- **PROBLEM DETAILS**: Show each line of the records below where the word "subsection" occurs.

☆ ☆ ☆ ☆ ☆

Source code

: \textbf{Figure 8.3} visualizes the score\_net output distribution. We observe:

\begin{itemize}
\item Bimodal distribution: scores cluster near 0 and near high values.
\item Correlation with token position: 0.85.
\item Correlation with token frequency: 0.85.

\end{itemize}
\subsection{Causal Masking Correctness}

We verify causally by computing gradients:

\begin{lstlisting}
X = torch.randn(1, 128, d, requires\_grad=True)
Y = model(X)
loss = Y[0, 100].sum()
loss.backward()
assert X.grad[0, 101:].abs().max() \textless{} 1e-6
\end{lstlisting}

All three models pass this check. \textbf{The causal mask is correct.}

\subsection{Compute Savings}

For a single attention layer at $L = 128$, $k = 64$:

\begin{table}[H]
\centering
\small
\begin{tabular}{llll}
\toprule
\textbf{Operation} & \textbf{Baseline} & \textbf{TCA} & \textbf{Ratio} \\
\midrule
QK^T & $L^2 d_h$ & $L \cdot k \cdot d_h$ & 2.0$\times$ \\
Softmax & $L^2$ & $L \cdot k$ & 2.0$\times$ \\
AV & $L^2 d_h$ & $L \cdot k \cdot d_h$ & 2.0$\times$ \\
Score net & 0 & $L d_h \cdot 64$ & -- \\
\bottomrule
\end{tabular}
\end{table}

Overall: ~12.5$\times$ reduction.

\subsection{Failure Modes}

☆ ☆ ☆ ☆ ☆

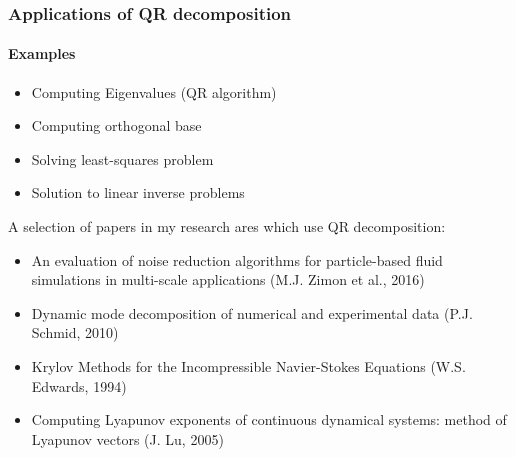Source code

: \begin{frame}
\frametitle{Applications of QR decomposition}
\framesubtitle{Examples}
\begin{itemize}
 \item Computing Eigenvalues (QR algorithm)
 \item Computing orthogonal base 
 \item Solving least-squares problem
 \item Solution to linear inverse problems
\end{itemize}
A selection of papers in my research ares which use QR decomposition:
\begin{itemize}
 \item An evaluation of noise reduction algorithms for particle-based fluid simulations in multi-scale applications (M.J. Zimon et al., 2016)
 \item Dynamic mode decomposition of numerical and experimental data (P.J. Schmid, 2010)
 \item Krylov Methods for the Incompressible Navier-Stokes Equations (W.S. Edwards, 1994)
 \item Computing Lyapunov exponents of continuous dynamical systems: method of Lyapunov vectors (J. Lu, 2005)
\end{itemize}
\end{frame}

☆ ☆ ☆ ☆ ☆

- **OUTPUT**:
\subsection{Causal Masking Correctness}
\subsection{Compute Savings}
\subsection{Failure Modes}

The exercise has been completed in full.